The trailblazing artist has joined the ranks of the few artists who have enough work to more than fill two major European shows at the same time

Louise Bourgeois in her studio, New York, 1982 (Photo: Jack Mitchell/Getty)

Peignoirs hang from carcass bones, swollen bellies merge into little houses, uncanny three-headed portrait busts stitched from pieces of tapestry sneer
from plinths, while spools, bobbins and metallic spiders both spin and hold thread in tension. These are some of the macabre materials of the Hayward Gallery’s exhibition of Louise Bourgeois’s late works in The Woven Child, a compendium of the French American artist’s creative output over the last two prolific decades of her career until her death in 2010 aged 98.

Bourgeois was born in Paris but emigrated to the US with her husband, the art critic Robert Goldwater, in 1938, settling in New York, which was to become the heart of the abstract-expressionist movement after the second world war. There she exhibited her work alongside the key protagonists of the avant-garde art scene such as Jackson Pollock, Mark Rothko and Arshile Gorky, but her art (which frequently speaks to the complexity of female experience) was overshadowed by the male-dominated currents of 20th-century art.


Despite her prolific output, Bourgeois wasn’t granted serious international recognition until she turned 70 in 1982, when the Museum of Modern Art in New York staged the first institutional retrospective of her work. Now, 40 years after her first major show, there’s still a sense of making up for lost time as the enthusiasm (and auction prices) for her art continues to swell. This spring the Hayward Gallery’s London show is joined by an even more sprawling exploration of the artist with Louise Bourgeois x Jenny Holzer: The Violence of Handwriting Across a Page, which runs at the Kunstmuseum in Basel until mid-May.

The Hayward show focuses on Bourgeois’s work in cloth and fabric from the final chapter of her career – a medium traditionally overlooked within histories of “fine art” for its association with the feminine, domesticity and the less prestigious category of “craft”. While feminist art of the later 20th century tried to reclaim and subvert the gendered associations with textiles and embroidery, for Bourgeois it was more acutely autobiographical – the artist’s parents owned a tapestry repair atelier just outside of Paris, where she grew up surrounded by industrious stitching, repairing and weaving.

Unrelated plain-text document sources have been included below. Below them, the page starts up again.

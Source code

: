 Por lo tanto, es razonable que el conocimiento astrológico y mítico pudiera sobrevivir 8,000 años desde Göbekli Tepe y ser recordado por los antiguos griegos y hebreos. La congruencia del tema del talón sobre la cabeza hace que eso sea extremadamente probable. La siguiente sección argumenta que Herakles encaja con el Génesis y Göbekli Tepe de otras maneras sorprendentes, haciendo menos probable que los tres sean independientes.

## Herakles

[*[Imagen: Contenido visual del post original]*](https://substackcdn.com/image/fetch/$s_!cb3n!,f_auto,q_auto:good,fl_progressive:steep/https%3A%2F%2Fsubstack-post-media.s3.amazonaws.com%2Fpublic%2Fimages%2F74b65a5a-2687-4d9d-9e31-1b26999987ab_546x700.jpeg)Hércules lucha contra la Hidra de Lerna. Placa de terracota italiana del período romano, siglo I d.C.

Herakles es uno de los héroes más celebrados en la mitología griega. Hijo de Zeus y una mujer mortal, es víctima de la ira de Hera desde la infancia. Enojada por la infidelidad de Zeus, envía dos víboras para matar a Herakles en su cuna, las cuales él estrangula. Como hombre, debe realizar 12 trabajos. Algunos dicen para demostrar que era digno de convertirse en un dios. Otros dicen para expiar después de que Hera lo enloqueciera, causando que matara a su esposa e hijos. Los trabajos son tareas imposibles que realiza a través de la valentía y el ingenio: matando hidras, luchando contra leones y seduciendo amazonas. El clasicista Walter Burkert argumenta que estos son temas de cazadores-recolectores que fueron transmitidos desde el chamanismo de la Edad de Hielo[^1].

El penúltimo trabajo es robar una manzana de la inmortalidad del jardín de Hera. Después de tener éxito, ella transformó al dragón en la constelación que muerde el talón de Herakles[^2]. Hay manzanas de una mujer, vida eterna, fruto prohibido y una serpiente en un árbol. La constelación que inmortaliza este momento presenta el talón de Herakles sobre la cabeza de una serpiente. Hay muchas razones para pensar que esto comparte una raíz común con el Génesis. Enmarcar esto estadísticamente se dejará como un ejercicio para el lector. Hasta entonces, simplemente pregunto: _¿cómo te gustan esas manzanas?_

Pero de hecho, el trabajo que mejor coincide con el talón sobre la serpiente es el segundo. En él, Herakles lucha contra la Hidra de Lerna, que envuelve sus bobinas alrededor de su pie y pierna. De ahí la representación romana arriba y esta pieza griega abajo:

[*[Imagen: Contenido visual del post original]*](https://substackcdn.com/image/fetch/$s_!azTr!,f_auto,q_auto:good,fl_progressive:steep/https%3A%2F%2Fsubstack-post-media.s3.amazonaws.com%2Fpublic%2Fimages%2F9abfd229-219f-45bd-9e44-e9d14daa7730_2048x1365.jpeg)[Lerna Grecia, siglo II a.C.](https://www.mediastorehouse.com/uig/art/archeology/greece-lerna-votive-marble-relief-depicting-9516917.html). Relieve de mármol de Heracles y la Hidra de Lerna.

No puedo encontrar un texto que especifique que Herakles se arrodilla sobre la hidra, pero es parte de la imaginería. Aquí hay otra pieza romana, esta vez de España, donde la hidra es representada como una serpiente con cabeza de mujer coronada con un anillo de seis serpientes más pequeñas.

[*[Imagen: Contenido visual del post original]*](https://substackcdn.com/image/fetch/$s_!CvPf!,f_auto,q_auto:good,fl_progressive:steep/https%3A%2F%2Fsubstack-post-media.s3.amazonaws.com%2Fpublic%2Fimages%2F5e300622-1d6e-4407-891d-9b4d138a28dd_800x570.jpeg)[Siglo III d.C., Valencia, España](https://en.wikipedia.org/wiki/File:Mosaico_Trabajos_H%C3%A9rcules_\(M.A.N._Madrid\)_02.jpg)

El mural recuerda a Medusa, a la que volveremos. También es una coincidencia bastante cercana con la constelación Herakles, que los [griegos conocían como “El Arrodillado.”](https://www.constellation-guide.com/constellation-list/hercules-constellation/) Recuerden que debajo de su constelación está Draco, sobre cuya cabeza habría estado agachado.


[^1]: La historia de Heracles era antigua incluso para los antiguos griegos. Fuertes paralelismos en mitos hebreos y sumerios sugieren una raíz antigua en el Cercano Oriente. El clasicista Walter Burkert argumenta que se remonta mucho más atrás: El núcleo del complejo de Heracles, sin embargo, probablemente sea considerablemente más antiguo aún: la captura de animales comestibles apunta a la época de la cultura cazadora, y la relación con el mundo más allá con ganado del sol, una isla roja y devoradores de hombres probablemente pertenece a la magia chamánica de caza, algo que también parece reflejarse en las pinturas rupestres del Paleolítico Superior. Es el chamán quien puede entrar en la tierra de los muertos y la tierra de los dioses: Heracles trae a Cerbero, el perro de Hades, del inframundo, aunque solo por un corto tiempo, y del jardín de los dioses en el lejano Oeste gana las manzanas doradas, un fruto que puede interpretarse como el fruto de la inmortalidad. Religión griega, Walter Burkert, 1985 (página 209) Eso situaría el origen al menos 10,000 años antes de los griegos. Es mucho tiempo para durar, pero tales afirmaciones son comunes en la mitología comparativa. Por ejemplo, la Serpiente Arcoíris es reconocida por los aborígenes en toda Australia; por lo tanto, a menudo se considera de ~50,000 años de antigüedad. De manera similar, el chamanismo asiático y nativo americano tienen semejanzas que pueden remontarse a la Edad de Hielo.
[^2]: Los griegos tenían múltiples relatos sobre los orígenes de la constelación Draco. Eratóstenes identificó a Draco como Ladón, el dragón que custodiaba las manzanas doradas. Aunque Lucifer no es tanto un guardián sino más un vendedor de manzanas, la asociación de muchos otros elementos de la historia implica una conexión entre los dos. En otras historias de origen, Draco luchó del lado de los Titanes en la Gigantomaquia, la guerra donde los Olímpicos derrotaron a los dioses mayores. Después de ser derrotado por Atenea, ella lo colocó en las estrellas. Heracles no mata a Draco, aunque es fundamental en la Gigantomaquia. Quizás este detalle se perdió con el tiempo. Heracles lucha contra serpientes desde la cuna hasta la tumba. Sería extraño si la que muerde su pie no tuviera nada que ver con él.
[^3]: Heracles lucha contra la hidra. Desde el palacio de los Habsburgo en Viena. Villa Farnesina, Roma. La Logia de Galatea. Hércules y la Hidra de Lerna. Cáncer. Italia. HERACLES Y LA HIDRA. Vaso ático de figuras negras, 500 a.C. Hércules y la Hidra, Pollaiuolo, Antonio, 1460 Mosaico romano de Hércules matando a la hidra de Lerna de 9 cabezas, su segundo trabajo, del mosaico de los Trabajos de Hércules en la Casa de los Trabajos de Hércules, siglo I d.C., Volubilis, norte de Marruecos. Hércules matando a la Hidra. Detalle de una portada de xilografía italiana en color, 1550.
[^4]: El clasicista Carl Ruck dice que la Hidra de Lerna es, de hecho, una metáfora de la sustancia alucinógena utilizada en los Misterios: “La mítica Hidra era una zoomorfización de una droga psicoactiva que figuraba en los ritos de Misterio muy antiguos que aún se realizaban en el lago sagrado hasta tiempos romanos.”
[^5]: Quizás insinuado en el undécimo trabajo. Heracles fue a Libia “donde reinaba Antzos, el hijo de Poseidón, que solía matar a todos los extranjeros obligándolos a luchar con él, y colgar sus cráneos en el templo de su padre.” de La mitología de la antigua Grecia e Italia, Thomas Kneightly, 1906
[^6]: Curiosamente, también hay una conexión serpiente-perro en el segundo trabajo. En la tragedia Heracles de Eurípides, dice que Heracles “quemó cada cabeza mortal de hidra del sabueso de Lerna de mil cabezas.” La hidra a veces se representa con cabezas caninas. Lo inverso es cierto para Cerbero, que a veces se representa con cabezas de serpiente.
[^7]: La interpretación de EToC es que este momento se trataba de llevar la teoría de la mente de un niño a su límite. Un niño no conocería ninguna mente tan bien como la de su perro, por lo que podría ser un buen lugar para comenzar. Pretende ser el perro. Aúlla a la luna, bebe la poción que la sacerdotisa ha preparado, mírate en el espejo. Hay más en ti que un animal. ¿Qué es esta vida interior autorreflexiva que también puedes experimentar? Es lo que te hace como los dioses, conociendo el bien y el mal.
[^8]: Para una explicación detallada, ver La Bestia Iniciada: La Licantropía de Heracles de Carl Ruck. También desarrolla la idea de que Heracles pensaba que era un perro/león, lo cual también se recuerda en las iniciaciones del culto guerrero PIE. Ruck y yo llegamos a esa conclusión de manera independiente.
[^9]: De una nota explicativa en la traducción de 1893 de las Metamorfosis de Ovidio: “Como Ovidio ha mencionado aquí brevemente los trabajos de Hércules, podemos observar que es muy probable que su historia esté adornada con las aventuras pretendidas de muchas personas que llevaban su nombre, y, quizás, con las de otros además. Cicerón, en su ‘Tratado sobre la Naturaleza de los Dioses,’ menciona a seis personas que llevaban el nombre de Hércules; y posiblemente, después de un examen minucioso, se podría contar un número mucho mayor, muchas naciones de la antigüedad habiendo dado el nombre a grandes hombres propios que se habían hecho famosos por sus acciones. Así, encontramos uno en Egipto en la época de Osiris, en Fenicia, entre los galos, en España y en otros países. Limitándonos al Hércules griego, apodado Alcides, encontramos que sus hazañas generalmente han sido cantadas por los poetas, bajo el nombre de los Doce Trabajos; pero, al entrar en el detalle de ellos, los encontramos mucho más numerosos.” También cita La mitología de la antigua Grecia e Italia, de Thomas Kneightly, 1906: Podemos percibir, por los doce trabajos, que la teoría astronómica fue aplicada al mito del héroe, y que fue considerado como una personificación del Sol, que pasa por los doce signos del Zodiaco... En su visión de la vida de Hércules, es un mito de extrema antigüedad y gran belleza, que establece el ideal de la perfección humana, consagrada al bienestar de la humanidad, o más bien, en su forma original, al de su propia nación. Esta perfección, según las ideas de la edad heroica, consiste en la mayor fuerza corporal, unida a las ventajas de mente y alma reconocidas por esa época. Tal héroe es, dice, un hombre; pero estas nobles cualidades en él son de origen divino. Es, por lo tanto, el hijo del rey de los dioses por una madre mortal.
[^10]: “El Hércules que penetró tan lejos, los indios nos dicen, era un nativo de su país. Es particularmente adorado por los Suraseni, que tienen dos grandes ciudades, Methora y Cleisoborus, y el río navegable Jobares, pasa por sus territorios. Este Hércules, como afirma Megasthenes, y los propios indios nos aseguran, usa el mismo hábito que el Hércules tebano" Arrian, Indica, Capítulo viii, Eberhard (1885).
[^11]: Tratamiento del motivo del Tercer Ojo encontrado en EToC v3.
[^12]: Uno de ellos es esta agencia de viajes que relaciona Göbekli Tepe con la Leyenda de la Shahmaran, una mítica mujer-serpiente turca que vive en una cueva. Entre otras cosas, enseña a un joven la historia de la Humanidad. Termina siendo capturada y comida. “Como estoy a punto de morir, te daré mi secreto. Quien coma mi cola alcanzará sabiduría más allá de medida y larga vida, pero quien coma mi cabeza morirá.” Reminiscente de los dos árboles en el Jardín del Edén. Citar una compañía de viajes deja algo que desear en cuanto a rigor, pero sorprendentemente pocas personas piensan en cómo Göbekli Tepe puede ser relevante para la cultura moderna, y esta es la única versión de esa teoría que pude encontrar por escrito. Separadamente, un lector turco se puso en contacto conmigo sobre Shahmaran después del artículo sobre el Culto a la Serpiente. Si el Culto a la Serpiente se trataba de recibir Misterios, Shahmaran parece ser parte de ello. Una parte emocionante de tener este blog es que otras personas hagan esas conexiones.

In Respite, the earliest sculpture in the show, from 1992, is a giant armature stacked with bobbins and spools holding threads at different intervals ready to feed an industrial sewing machine. The elusive title suggests the composure and stillness that sewing and stitching brought the artist as she unstitched and reconfigured the fabric of her past, while the black threads become the metaphorical threads of her personal autobiography, held in tension at different points.

In her 80s, Bourgeois turned to her collection of fabrics, amassed over the course of her lifetime, from her own and her mother’s clothes, to her
trousseau of household linen, which she set about transforming into
sculptural installations and abstract collages. Stuffed bodies and orphaned
limbs in homely fabrics such as pink jersey and towelling contrast the
naivety of the material with psychologically darker possibilities, as they evoke mutilation and disfigurement. Elsewhere, intact items of clothing eerily call up the longabsent bodies that once wore them.

Bourgeois had an acute sense of how fabric and cloth act as containers for
emotions and memories, of how they wrap and enclose the body, registering
sensations and narratives that become wicked into their weave. It’s an angle
that makes the work in this show more easily comprehensible; after all, who
doesn’t weep at packing away the little clothes of a child since grown, or have an item of clothing that jolts them back in time to a long-evaporated
moment of joy?


Freudian symbolism and psychodrama inform many of the works in the show – Bourgeois was among the first generation to have come of age after the advent of psychoanalysis provided new tools for thinking about interior worlds of the individual. Quotes embedded into textile collages refer to “the return of the repressed”; large glass vitrines reminiscent of Victorian taxidermy tableaux hold stuffed-cloth bodies in embraces, some with prosthetic limbs (wall texts describe how these represent Freud’s concept of the “primal scene”, or the child’s first glimpse, real or imagined, of adult
lovemaking as a form of violence).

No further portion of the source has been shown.